Mr. Mean paused before he spoke. It was a deliberate trick to build up tension. Somebody in the audience coughed.

“Well the circus is a good idea,” he said, “But hey, come on girls. Stop clowning around! You want to represent your country, by jumping around on stage like a troop of performing fleas. Worse, if you dance like that in the final, they’ll think you’ve got fleas in your pants. Sorry girls.”

There were tears in Sam’s painted clown eyes as the girls walked off stage. Gladys met them and they all hugged her and said how everyone agreed that her song was brilliant – though actually only two of the three judges had praised it.
The girls went back to their dressing room.

Laura said, “We’ll never live this down. I mean, to come last in the first round of the Eurovision – how painful is that?”

“The dream is over,” said Mandy.

“Hold on, hold on,” said Gladys. “You said it was cool to get no points, didn’t you Laura?”

Laura shook her head. “I meant in the real thing. Like on the Big Eurovision when everyone knows that Ireland and France never vote for the UK because they hate our guts. It’s cool to come nowhere then. Everyone expects it to happen – like everyone knows that the English football team always go down on penalties in the World Cup. To get no points in this tiddlywinks contest is just like – gruesome. I mean, if you can’t win this, you’re nowhere. Mandy’s right, it’s all over. Perhaps that’s a good thing. We can all get on with our lives now. It’s been nice while it lasted. Now welcome to reality girls.”

And Mandy, who hadn’t said anything yet, asked, “Did you see any of our mates in the audience?”

The three sisters had been performing with the studio lights in their eyes, but Gladys said she had spotted two whole rows of supporters from their school.

“Oh Poo!” Said Sam. “They’ll be laughing at us tomorrow.”
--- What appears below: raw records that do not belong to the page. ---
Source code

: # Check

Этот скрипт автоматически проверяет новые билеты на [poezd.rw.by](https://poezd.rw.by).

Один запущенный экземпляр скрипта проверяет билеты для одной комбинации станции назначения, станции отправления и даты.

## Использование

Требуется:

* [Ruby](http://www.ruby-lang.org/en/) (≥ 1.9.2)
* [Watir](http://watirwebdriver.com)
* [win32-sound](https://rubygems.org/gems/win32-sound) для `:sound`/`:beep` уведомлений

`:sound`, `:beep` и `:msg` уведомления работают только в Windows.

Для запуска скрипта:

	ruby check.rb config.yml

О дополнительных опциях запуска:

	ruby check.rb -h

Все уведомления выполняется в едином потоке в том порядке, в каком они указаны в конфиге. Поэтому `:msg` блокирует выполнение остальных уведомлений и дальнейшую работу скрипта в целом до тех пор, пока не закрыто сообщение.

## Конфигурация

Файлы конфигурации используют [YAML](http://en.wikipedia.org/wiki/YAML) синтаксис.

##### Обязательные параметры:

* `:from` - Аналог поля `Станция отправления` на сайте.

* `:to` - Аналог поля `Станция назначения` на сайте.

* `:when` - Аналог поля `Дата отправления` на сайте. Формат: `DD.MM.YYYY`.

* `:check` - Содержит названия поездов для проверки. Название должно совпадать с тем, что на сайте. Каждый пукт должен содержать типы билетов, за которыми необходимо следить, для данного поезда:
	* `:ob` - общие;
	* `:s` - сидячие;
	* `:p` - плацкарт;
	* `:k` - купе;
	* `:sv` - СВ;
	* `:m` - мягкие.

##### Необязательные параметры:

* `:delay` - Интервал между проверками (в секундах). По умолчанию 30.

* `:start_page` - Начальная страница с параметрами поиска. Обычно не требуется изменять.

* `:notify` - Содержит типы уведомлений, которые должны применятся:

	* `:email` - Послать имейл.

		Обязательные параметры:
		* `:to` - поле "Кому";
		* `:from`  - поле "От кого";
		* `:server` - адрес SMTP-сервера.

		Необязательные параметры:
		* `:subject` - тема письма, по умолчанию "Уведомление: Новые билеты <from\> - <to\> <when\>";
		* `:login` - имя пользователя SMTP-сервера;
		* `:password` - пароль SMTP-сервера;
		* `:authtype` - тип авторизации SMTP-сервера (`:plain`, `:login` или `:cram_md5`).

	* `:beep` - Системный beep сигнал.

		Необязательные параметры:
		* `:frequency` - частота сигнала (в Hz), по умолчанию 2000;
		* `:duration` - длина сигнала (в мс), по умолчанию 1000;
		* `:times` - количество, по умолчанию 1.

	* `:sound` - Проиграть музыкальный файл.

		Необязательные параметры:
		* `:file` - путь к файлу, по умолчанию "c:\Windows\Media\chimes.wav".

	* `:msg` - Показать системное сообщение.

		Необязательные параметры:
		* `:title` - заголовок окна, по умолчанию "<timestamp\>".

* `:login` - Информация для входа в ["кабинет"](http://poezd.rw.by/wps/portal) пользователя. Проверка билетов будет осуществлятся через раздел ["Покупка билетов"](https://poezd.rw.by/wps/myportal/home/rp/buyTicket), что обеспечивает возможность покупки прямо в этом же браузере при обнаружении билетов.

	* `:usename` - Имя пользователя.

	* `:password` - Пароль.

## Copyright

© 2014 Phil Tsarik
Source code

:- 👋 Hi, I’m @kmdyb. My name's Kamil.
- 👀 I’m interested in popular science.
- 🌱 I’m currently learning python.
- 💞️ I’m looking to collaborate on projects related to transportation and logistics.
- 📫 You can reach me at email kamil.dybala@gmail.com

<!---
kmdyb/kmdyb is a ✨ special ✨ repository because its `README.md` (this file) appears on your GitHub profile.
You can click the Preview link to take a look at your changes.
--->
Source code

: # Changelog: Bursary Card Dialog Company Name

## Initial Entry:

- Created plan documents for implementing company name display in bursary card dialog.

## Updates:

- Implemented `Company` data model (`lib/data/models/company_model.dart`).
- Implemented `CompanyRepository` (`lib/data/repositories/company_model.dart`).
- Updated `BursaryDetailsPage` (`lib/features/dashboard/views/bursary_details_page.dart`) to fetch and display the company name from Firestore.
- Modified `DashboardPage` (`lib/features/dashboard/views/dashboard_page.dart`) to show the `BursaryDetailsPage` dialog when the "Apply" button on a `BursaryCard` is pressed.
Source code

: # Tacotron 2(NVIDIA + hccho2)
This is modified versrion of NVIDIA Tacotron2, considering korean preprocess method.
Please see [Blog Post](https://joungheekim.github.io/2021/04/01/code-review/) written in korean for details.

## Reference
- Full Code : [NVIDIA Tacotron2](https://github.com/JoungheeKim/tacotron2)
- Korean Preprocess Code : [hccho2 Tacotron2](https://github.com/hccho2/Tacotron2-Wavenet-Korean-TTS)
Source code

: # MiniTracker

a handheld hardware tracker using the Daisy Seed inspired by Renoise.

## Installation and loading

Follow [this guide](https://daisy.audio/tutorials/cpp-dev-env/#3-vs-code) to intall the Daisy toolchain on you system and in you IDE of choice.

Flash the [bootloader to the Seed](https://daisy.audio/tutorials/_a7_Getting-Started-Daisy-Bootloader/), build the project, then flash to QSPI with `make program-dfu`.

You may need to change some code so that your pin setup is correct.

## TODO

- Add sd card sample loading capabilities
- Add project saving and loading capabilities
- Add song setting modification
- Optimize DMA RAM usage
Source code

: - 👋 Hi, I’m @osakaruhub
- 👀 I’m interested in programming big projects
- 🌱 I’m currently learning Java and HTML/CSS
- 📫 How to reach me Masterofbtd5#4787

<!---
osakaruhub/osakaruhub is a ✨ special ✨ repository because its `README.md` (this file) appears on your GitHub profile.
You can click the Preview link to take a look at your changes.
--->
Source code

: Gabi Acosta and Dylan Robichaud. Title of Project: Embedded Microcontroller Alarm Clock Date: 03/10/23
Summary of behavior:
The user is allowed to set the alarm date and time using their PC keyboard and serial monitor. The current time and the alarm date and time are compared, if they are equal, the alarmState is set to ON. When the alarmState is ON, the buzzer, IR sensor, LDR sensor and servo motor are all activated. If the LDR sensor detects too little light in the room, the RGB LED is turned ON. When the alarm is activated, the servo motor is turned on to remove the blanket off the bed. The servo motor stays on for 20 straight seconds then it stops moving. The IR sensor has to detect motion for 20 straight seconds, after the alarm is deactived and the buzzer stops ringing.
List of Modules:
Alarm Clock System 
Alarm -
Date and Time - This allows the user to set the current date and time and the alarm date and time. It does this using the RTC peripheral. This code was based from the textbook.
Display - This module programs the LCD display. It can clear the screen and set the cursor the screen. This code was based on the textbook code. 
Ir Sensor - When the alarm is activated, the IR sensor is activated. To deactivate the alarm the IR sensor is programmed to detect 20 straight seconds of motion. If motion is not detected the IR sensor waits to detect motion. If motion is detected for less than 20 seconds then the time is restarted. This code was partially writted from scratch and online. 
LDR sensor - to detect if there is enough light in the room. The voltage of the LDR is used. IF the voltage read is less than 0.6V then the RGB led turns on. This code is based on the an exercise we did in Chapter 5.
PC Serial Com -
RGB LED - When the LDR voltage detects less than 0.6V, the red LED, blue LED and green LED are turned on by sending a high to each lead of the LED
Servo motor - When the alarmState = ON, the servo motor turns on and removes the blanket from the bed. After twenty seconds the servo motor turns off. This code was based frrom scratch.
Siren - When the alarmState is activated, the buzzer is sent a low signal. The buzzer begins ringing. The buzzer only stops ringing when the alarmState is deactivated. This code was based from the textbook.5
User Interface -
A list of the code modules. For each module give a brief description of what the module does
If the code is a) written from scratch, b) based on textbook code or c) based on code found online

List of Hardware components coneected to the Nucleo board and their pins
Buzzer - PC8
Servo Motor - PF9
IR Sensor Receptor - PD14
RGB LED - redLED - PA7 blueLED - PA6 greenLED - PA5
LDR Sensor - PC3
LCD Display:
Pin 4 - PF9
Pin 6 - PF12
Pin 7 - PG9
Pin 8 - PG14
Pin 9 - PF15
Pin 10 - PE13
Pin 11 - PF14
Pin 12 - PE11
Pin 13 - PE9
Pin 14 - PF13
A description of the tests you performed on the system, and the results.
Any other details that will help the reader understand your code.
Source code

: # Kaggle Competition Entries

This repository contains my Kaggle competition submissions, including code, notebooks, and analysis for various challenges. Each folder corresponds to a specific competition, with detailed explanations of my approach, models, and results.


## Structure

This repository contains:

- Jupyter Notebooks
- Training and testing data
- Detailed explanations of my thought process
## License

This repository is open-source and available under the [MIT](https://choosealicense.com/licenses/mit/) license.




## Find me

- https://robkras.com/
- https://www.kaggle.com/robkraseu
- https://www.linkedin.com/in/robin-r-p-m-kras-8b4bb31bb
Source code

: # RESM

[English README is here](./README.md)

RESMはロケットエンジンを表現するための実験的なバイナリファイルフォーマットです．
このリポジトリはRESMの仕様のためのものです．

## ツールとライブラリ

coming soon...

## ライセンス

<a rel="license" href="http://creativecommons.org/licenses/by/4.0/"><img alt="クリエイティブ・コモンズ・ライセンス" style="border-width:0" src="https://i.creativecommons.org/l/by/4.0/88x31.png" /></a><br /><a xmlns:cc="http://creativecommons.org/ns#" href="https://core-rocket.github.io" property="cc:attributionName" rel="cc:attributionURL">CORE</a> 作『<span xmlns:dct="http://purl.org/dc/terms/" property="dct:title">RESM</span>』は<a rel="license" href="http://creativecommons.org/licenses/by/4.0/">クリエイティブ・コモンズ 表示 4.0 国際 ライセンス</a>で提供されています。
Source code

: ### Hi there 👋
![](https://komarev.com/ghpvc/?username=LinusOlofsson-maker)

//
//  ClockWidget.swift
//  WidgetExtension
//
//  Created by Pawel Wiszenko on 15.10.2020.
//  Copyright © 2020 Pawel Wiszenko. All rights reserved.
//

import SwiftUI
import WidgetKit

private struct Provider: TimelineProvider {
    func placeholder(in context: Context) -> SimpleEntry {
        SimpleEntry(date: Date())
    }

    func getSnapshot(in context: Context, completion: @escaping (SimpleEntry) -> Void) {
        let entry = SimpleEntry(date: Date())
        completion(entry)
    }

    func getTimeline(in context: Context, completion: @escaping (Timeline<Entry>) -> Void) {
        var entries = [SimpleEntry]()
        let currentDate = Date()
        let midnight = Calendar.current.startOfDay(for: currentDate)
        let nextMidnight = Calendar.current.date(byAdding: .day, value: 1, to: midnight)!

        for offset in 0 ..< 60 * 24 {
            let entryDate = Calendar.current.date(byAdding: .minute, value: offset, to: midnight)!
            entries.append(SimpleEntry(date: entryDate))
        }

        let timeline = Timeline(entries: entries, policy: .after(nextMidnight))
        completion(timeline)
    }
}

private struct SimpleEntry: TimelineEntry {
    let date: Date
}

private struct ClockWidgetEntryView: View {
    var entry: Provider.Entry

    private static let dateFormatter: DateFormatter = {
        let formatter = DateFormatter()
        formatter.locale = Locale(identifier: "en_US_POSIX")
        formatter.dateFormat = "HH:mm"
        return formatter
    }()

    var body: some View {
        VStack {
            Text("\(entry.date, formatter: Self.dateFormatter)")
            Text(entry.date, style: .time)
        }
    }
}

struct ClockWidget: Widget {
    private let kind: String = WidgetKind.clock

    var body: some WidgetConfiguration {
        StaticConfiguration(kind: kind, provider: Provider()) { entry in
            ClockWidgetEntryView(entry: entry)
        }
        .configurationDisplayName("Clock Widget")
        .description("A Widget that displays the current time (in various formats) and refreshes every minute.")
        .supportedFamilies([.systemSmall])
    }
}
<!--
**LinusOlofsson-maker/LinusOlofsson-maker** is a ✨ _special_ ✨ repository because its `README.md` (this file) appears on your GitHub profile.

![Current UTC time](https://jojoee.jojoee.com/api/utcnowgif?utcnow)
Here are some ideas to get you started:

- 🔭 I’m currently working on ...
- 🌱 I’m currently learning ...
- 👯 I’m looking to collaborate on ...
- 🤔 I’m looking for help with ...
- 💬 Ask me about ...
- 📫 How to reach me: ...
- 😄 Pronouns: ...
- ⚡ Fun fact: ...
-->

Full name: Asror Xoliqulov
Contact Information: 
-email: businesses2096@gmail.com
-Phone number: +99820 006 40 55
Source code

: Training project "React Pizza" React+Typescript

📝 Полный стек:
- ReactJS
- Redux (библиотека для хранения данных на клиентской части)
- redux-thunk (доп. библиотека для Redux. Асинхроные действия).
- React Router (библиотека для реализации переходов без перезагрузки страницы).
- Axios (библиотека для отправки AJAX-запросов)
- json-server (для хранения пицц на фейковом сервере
They washed their faces and got changed in a glum silence. Then a knock on the door, was followed by the producer saying, “Mum and Dad are here girls.”

Mum and Dad. Gladys couldn’t actually remember a time when she had heard those words. If any parent ever got a mention in the girls’ lives, it was Dad, and even he was only semi on this planet. Mum lived on the other side of the river now, and if they were lucky they got a card from her at Christmas and birthdays.

But in came both parents - like a normal couple. Mum had been crying, and her mascara was all smudged. Did she too think that they were rubbish?

“I’m so proud of my girls!” She said, overcome with emotion, and she was hugging and kissing them.

Dad just hung there, as he normally did, not quite sure what to do.

“But didn’t you hear what they said,” protested Sam, “The judges were so mean.”

“Who cares about those old has-beens,” said Dad. “It’s the people at home who count.”

And Gladys was quite surprised that he was so switched on about the situation. But Mum, it was amazing to see her. She was all glammed up in a low cut black evening dress and pearls around her neck and loads and loads of bangles on her wrists.

Laura said, “Well fancy you turning up.” Mum took no notice and kissed her all the same.

Mandy was shaking her head. But Gladys - She was happy. If nothing else, the chiX few minutes of fame had brought the family back together again. It was good to be, well, sort of normal – even if it was just for such a short time.

“And Gladdy. Aren’t you proud of how well your sisters have done?” Said Mum.

“Yes, I’m very proud,” said Gladys.

“And how are you getting on at school? Straight As. I know. Well, you have turned to be the brainy one. We can’t all be musical.”

“I’m doing fine, thank you mum.”

And then Arny the producer joined them and said, “Come on girls. Get yourselves into the green room. We can watch the results on the monitor there. Hey you can’t go like that. You’ve got to look your most gorgeous because you’re going to be back on stage to accept the big prize.”

The girls had to change again into their best clothes before they trooped, a little more hopeful now, back into the green room where all the other acts – some with friends and family - were waiting to hear the results too. You could smell the tension.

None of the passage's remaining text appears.